Exercise inputs:
======

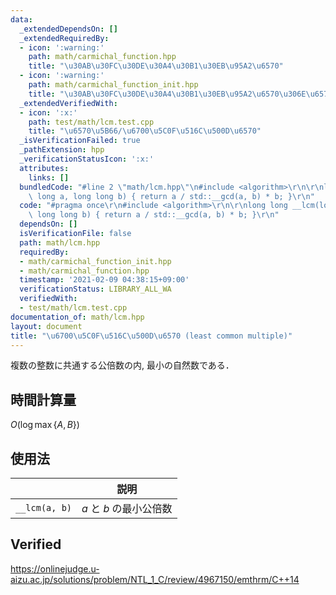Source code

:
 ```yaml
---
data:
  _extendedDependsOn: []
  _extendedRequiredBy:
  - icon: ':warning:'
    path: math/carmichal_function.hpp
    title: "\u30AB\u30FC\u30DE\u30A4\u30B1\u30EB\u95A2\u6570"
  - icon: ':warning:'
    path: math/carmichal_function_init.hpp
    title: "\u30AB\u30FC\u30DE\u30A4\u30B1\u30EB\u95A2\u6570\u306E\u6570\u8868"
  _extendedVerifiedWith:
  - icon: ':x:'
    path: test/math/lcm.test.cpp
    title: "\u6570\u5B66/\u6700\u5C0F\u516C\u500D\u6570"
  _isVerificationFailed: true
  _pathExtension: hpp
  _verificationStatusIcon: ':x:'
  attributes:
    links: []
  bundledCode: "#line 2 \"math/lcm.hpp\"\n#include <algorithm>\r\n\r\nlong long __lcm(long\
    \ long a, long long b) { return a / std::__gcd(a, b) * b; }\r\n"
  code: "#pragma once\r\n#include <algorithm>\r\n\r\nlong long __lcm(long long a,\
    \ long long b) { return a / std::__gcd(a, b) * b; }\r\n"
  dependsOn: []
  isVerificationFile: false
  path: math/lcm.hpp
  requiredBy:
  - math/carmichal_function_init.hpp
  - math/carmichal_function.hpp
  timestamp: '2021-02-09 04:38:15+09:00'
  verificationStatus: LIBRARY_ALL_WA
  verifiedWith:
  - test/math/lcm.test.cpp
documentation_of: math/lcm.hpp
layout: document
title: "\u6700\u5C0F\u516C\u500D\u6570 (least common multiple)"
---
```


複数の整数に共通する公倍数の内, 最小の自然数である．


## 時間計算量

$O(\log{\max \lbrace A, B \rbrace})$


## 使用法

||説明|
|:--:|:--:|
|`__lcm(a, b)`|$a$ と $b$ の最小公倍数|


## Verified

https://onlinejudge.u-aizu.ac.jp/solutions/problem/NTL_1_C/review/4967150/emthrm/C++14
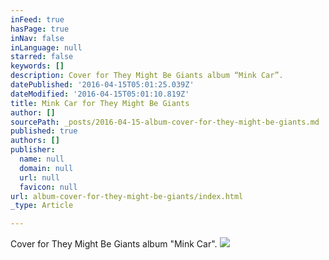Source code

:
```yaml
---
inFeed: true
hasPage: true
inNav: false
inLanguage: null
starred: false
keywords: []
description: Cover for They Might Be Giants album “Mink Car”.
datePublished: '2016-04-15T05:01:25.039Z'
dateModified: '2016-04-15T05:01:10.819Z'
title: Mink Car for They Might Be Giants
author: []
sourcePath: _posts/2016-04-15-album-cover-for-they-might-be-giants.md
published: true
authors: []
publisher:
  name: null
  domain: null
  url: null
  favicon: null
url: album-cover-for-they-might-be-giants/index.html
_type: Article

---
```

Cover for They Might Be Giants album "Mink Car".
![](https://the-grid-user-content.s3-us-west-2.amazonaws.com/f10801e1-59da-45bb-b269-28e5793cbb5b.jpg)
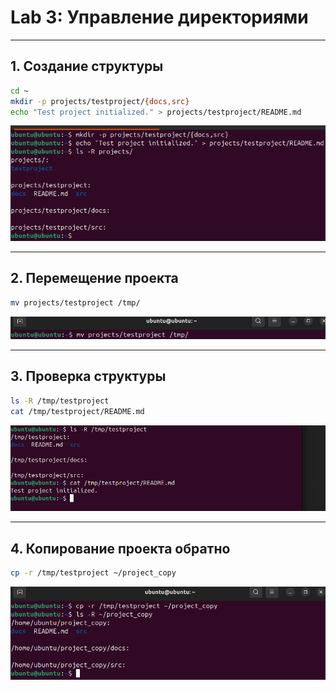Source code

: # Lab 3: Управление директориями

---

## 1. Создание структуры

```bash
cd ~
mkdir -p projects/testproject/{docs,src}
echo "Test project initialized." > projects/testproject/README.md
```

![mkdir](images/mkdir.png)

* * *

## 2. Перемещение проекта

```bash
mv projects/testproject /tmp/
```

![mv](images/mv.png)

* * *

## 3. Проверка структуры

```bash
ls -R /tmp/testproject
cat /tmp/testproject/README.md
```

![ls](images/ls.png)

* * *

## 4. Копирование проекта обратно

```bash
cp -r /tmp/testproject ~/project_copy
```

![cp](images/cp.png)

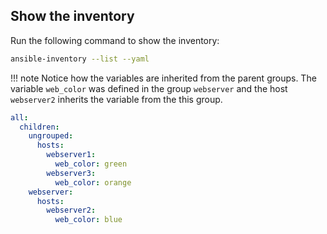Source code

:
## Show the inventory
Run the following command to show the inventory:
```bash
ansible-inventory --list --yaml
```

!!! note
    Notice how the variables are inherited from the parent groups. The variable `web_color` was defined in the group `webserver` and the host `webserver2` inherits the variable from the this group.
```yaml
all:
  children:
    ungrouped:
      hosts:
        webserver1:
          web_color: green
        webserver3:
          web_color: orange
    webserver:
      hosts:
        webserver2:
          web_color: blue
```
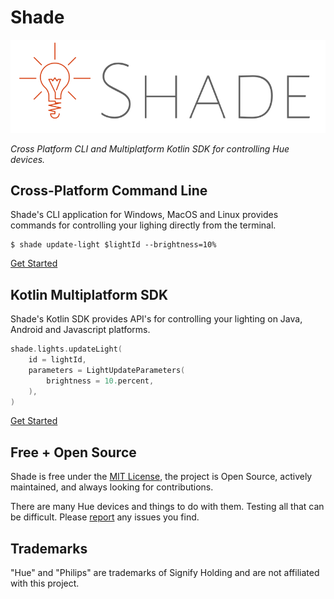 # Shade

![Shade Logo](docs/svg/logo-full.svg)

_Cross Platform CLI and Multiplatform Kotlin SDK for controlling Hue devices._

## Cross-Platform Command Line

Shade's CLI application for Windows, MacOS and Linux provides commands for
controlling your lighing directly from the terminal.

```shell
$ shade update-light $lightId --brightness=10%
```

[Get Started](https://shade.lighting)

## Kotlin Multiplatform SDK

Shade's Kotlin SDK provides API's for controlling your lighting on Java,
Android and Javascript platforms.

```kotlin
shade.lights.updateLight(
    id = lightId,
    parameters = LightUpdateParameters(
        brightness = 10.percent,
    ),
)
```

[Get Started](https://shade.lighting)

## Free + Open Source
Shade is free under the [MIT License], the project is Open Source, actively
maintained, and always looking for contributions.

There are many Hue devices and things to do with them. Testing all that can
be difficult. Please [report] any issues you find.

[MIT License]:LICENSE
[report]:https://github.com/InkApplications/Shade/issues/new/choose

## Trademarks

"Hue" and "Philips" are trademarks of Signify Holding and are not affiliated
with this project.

======

Return the listing verbatim; pictures are not part of the copy.

Source code

:
 ```yaml
---
data:
  _extendedDependsOn: []
  _extendedRequiredBy:
  - icon: ':warning:'
    path: math/carmichal_function.hpp
    title: "\u30AB\u30FC\u30DE\u30A4\u30B1\u30EB\u95A2\u6570"
  - icon: ':warning:'
    path: math/carmichal_function_init.hpp
    title: "\u30AB\u30FC\u30DE\u30A4\u30B1\u30EB\u95A2\u6570\u306E\u6570\u8868"
  _extendedVerifiedWith:
  - icon: ':x:'
    path: test/math/lcm.test.cpp
    title: "\u6570\u5B66/\u6700\u5C0F\u516C\u500D\u6570"
  _isVerificationFailed: true
  _pathExtension: hpp
  _verificationStatusIcon: ':x:'
  attributes:
    links: []
  bundledCode: "#line 2 \"math/lcm.hpp\"\n#include <algorithm>\r\n\r\nlong long __lcm(long\
    \ long a, long long b) { return a / std::__gcd(a, b) * b; }\r\n"
  code: "#pragma once\r\n#include <algorithm>\r\n\r\nlong long __lcm(long long a,\
    \ long long b) { return a / std::__gcd(a, b) * b; }\r\n"
  dependsOn: []
  isVerificationFile: false
  path: math/lcm.hpp
  requiredBy:
  - math/carmichal_function_init.hpp
  - math/carmichal_function.hpp
  timestamp: '2021-02-09 04:38:15+09:00'
  verificationStatus: LIBRARY_ALL_WA
  verifiedWith:
  - test/math/lcm.test.cpp
documentation_of: math/lcm.hpp
layout: document
title: "\u6700\u5C0F\u516C\u500D\u6570 (least common multiple)"
---
```


複数の整数に共通する公倍数の内, 最小の自然数である．


## 時間計算量

$O(\log{\max \lbrace A, B \rbrace})$


## 使用法

||説明|
|:--:|:--:|
|`__lcm(a, b)`|$a$ と $b$ の最小公倍数|


## Verified

https://onlinejudge.u-aizu.ac.jp/solutions/problem/NTL_1_C/review/4967150/emthrm/C++14
Source code

:
```yaml
---
inFeed: true
hasPage: true
inNav: false
inLanguage: null
starred: false
keywords: []
description: Cover for They Might Be Giants album “Mink Car”.
datePublished: '2016-04-15T05:01:25.039Z'
dateModified: '2016-04-15T05:01:10.819Z'
title: Mink Car for They Might Be Giants
author: []
sourcePath: _posts/2016-04-15-album-cover-for-they-might-be-giants.md
published: true
authors: []
publisher:
  name: null
  domain: null
  url: null
  favicon: null
url: album-cover-for-they-might-be-giants/index.html
_type: Article

---
```

Cover for They Might Be Giants album "Mink Car".
![](https://the-grid-user-content.s3-us-west-2.amazonaws.com/f10801e1-59da-45bb-b269-28e5793cbb5b.jpg)
Source code

: # Lab 3: Управление директориями

---

## 1. Создание структуры

```bash
cd ~
mkdir -p projects/testproject/{docs,src}
echo "Test project initialized." > projects/testproject/README.md
```

![mkdir](images/mkdir.png)

* * *

## 2. Перемещение проекта

```bash
mv projects/testproject /tmp/
```

![mv](images/mv.png)

* * *

## 3. Проверка структуры

```bash
ls -R /tmp/testproject
cat /tmp/testproject/README.md
```

![ls](images/ls.png)

* * *

## 4. Копирование проекта обратно

```bash
cp -r /tmp/testproject ~/project_copy
```

![cp](images/cp.png)

Source code

:
## Show the inventory
Run the following command to show the inventory:
```bash
ansible-inventory --list --yaml
```

!!! note
    Notice how the variables are inherited from the parent groups. The variable `web_color` was defined in the group `webserver` and the host `webserver2` inherits the variable from the this group.
```yaml
all:
  children:
    ungrouped:
      hosts:
        webserver1:
          web_color: green
        webserver3:
          web_color: orange
    webserver:
      hosts:
        webserver2:
          web_color: blue
```
 # Shade

![Shade Logo](docs/svg/logo-full.svg)

_Cross Platform CLI and Multiplatform Kotlin SDK for controlling Hue devices._

## Cross-Platform Command Line

Shade's CLI application for Windows, MacOS and Linux provides commands for
controlling your lighing directly from the terminal.

```shell
$ shade update-light $lightId --brightness=10%
```

[Get Started](https://shade.lighting)

## Kotlin Multiplatform SDK

Shade's Kotlin SDK provides API's for controlling your lighting on Java,
Android and Javascript platforms.

```kotlin
shade.lights.updateLight(
    id = lightId,
    parameters = LightUpdateParameters(
        brightness = 10.percent,
    ),
)
```

[Get Started](https://shade.lighting)

## Free + Open Source
Shade is free under the [MIT License], the project is Open Source, actively
maintained, and always looking for contributions.

There are many Hue devices and things to do with them. Testing all that can
be difficult. Please [report] any issues you find.

[MIT License]:LICENSE
[report]:https://github.com/InkApplications/Shade/issues/new/choose

## Trademarks

"Hue" and "Philips" are trademarks of Signify Holding and are not affiliated
with this project.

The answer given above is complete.